Lastly, FDI in the blockchain gaming economy is in the form of the value that these foreign entities bring. Venture capitalists invest in a gaming economy during the early seed investment rounds so the ecosystem has the funds to build out the infrastructure of the game. Yield guilds bring their expertise in gaming, their network of players, and invest some capital to help the gaming economy function. Blockchain gamers purchase game assets in order to interact with the game.
FDI Impact On Blockchain Gaming Economies
Now that we know what the different aspects of FDI are in blockchain gaming economies, the next step is trying to understand how the literature mentioned earlier applies to blockchain gaming economies. The impact can be classified into two categories, short term gains and long term risks.
Positive Gains Brought by FDI
Similar to regional economies, blockchain economies also benefit from capital accumulating within their economy. One of the more direct benefit comparisons is the creation of jobs in blockchain gaming economies. Jobs, in this sense, are your profit sharing scholarship programs where players interact with the game using assets owned by a guild or manager and yield will be split accordingly.

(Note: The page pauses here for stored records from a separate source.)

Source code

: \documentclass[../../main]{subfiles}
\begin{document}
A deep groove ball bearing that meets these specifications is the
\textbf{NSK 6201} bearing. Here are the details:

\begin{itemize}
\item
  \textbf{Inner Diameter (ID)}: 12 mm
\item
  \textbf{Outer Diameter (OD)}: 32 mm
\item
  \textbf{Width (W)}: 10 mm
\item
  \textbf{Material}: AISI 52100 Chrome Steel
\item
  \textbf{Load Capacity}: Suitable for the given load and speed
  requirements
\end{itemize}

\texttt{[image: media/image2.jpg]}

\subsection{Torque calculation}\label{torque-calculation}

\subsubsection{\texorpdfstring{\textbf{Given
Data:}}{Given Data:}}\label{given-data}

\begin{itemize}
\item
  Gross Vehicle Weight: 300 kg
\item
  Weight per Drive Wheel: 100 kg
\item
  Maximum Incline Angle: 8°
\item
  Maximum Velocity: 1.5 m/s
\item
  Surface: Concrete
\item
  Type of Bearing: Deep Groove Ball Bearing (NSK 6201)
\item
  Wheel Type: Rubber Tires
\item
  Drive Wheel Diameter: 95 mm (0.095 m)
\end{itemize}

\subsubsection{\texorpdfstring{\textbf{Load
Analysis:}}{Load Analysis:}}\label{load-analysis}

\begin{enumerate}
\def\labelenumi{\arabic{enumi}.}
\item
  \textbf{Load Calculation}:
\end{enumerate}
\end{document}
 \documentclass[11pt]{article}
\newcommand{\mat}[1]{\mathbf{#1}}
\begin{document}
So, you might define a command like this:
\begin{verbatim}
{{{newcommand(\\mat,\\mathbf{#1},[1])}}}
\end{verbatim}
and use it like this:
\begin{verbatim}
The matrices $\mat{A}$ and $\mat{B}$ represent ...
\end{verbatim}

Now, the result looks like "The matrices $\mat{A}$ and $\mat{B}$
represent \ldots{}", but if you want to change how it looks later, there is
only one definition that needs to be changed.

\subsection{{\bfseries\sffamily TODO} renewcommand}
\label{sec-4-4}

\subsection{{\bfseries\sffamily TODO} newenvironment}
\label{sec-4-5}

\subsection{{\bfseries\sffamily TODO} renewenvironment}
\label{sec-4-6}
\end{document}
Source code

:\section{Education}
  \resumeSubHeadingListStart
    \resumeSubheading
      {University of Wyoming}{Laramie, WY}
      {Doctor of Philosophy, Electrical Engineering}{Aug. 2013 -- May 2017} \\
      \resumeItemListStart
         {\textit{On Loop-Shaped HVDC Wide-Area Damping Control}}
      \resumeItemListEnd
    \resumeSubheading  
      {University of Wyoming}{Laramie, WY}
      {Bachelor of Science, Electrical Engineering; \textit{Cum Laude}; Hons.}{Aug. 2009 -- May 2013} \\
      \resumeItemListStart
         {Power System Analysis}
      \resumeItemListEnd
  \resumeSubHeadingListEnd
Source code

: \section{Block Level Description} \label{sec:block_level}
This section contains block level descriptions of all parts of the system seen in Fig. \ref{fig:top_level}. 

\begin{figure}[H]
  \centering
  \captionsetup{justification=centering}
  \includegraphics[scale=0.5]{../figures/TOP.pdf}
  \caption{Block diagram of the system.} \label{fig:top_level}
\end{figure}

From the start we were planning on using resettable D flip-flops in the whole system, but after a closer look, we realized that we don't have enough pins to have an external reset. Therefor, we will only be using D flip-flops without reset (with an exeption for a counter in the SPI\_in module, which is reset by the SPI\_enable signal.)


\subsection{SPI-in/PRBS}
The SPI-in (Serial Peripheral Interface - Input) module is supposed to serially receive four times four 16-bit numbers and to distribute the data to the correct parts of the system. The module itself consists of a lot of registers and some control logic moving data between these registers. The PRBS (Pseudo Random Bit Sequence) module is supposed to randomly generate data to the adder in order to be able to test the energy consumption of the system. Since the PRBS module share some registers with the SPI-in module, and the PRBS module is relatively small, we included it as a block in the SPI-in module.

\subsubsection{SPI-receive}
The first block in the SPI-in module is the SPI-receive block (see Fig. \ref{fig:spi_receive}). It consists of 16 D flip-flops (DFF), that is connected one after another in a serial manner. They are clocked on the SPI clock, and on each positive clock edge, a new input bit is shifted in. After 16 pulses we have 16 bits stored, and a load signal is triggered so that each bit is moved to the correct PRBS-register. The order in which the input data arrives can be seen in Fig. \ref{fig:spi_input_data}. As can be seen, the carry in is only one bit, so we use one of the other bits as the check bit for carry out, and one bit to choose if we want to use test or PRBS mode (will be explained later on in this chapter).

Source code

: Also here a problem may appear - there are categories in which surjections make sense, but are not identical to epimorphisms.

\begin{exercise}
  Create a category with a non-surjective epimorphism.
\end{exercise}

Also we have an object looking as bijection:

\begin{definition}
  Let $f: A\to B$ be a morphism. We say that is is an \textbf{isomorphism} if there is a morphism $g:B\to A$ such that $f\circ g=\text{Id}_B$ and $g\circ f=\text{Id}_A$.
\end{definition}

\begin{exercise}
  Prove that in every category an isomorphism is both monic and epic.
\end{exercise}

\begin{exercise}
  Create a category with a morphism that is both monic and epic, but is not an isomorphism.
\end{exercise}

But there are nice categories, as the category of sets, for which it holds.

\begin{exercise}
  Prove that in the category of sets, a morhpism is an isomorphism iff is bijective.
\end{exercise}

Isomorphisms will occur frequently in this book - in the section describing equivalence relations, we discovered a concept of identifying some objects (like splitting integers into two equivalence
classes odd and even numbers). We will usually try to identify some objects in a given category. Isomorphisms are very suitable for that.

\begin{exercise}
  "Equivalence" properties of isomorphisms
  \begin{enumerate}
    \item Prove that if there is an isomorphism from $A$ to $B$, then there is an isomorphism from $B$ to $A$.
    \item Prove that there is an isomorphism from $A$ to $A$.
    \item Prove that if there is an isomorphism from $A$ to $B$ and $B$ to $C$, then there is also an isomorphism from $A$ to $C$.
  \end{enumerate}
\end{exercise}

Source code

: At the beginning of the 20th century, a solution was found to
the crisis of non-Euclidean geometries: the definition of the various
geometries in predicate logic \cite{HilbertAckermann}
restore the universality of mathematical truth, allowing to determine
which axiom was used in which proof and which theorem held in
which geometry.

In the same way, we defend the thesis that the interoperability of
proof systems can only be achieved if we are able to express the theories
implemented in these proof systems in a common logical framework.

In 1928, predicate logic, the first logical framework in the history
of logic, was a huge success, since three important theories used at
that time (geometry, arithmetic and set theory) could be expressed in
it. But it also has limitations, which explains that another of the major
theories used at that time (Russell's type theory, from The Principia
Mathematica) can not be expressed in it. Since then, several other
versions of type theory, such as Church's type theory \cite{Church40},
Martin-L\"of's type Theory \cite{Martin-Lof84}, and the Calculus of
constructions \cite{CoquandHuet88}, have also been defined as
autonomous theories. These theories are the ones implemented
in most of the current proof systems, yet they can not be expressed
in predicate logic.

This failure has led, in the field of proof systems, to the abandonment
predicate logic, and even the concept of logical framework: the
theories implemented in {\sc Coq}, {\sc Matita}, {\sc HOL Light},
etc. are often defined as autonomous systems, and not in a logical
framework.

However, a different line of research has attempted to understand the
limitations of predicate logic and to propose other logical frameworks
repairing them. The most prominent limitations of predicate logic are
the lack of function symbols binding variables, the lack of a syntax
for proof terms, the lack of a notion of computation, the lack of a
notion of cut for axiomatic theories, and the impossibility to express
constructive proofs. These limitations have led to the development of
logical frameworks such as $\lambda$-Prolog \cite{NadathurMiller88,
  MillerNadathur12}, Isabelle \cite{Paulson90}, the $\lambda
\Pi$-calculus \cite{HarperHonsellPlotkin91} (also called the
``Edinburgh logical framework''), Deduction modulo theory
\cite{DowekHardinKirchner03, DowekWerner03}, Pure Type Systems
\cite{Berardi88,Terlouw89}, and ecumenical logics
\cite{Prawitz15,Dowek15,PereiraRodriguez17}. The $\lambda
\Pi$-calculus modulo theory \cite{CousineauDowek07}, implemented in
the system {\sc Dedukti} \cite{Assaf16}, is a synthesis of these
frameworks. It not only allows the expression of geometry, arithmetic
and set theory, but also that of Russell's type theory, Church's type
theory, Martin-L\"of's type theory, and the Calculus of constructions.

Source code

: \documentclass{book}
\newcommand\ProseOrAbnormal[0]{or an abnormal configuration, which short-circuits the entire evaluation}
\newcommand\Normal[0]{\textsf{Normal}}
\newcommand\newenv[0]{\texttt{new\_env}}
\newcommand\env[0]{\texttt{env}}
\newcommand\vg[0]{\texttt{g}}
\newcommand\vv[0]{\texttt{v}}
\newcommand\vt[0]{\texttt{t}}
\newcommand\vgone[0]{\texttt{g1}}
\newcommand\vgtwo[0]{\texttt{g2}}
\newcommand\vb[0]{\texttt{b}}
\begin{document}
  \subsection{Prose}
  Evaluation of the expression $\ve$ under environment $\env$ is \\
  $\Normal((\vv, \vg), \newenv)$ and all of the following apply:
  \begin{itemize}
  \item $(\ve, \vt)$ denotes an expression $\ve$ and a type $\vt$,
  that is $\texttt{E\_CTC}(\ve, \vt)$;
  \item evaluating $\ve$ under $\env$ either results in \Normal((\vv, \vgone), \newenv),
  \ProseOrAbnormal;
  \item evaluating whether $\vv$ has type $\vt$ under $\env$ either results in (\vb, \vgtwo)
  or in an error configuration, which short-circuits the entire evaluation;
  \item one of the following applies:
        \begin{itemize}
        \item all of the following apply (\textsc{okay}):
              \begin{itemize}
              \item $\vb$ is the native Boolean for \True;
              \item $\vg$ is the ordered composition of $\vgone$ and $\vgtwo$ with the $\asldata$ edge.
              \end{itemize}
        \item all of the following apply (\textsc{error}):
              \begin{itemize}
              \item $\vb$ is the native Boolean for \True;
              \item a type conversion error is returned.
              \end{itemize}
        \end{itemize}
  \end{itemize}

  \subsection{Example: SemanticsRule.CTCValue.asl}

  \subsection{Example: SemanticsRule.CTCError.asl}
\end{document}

Jobs also open up as a result of capital invested in the early stages of game development. These jobs come in the form of talent that the development team can now hire to further improve the infrastructure of the gaming economy.
Another benefit is an increase in productivity within the blockchain gaming economy. Market players bring their best practices with them and share it with other players in the economy. This manifests in the form of content created by members of the community that focus on the best strategies to navigate the design of the game. Tools are created that help with guild management, or give game analytics to improve performance. Educational content is also created that helps with the onboarding of new players.
Given that there are no actual goods produced in blockchain gaming economies, exports in this ecosystem are the entry of new players as this represents value entering the economy. The earning opportunity attracts new gamers to enter the ecosystem. Educational content also facilitates an easier onboarding process as these gamers will research about the game before entering. The more gamers that enter the economy, the more economic activity happening within that metaverse.
Risks of Overdependence on FDI
We’ve seen blockchain gaming economies grow exponentially as their user base grew with them. A growing user base allows for capital accumulation within gaming economies. New gamers entering are a source of FDI for blockchain games, and an overdependence on FDI harms the economy in the long run, as mentioned earlier. The bear market of 2022 also showed us that reliance on this model of capital accumulation isn’t sustainable for the gaming economy.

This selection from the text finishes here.